We have something called "procuring cause" for what causes an agent to get paid when a buyer buys a home. Essentially, procuring cause is an uninterrupted sequence of steps that results in the buyer buying the home. That definition doesn't have a time line, but it does have that fun "uninterrupted" bit to hurdle. The time line, in which it needs to be uninterrupted, is from the time you saw a home, until the time you decided to buy the home, not necessarily until the time that you actually wrote a contract or close on the property. Just the time between being completely unaware that the property existed, until you've made a decision to buy the property.
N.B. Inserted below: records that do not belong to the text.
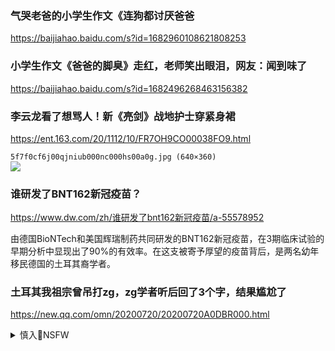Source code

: ### 气哭老爸的小学生作文《连狗都讨厌爸爸
https://baijiahao.baidu.com/s?id=1682960108621808253

### 小学生作文《爸爸的脚臭》走红，老师笑出眼泪，网友：闻到味了
https://baijiahao.baidu.com/s?id=1682496268463156382

### 李云龙看了想骂人！新《亮剑》战地护士穿紧身裙
https://ent.163.com/20/1112/10/FR7OH9CO00038FO9.html

`5f7f0cf6j00qjniub000nc000hs00a0g.jpg (640×360)`<br>
![](http://dingyue.ws.126.net/2020/1112/5f7f0cf6j00qjniub000nc000hs00a0g.jpg)

### 谁研发了BNT162新冠疫苗？
https://www.dw.com/zh/谁研发了bnt162新冠疫苗/a-55578952

由德国BioNTech和美国辉瑞制药共同研发的BNT162新冠疫苗，在3期临床试验的早期分析中显现出了90%的有效率。在这支被寄予厚望的疫苗背后，是两名幼年移民德国的土耳其裔学者。

### 土耳其我祖宗曾吊打zg，zg学者听后回了3个字，结果尴尬了
https://new.qq.com/omn/20200720/20200720A0DBR000.html

<details><summary>慎入🔞NSFW</summary>

Not Safe For Work
![](https://upload.wikimedia.org/wikipedia/commons/thumb/d/d3/Biohazard_Symbol_Specification.png/210px-Biohazard_Symbol_Specification.png)

<details><summary><b>风险自理Use At Your Own Risk🈲</summary>


</details>
</details>
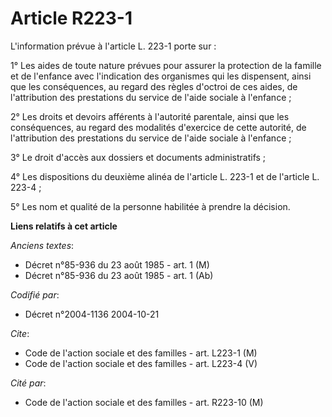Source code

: # Article R223-1

L'information prévue à l'article L. 223-1 porte sur :

1° Les aides de toute nature prévues pour assurer la protection de la famille et de l'enfance avec l'indication des
organismes qui les dispensent, ainsi que les conséquences, au regard des règles d'octroi de ces aides, de l'attribution des
prestations du service de l'aide sociale à l'enfance ;

2° Les droits et devoirs afférents à l'autorité parentale, ainsi que les conséquences, au regard des modalités d'exercice de
cette autorité, de l'attribution des prestations du service de l'aide sociale à l'enfance ;

3° Le droit d'accès aux dossiers et documents administratifs ;

4° Les dispositions du deuxième alinéa de l'article L. 223-1 et de l'article L. 223-4 ;

5° Les nom et qualité de la personne habilitée à prendre la décision.

**Liens relatifs à cet article**

_Anciens textes_:

  - Décret n°85-936 du 23 août 1985 - art. 1 (M)
  - Décret n°85-936 du 23 août 1985 - art. 1 (Ab)

_Codifié par_:

  - Décret n°2004-1136 2004-10-21

_Cite_:

  - Code de l'action sociale et des familles - art. L223-1 (M)
  - Code de l'action sociale et des familles - art. L223-4 (V)

_Cité par_:

  - Code de l'action sociale et des familles - art. R223-10 (M)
If you've already made the decision which home you are going to buy, your current agent has probably met the definition for procuring cause and as such, has "earned" a commission. If you have not made a decision, and you do indeed fire your current agent, then even though they showed you a house that you later bought, it would appear as though the sequence of events was indeed interrupted, and your current agent would not be entitled to a commission. Obviously, this is a sticky situation, and depending on the scruples of your current agent, the money involved, and how hard they feel they've worked, may result in a huge fight, or it not being an issue at all.
If you signed a Buyer-Broker Employment agreement, you will certainly need to work to be released from that agreement, because it states clearly in the employment agreement that your current agent will get paid if you buy anything during the employment period.
Further, if the agent in question is able to establish procuring cause, that doesn't mean you still cannot get another agent. Agency and compensation are two separate things, such that you can always fire your agent and get a new one. You may need to compensate them, and the new agent will probably want compensation as well, but you can get another agent. It might cost some money from your pocket to pay two agents, where you weren't expecting to need to do that.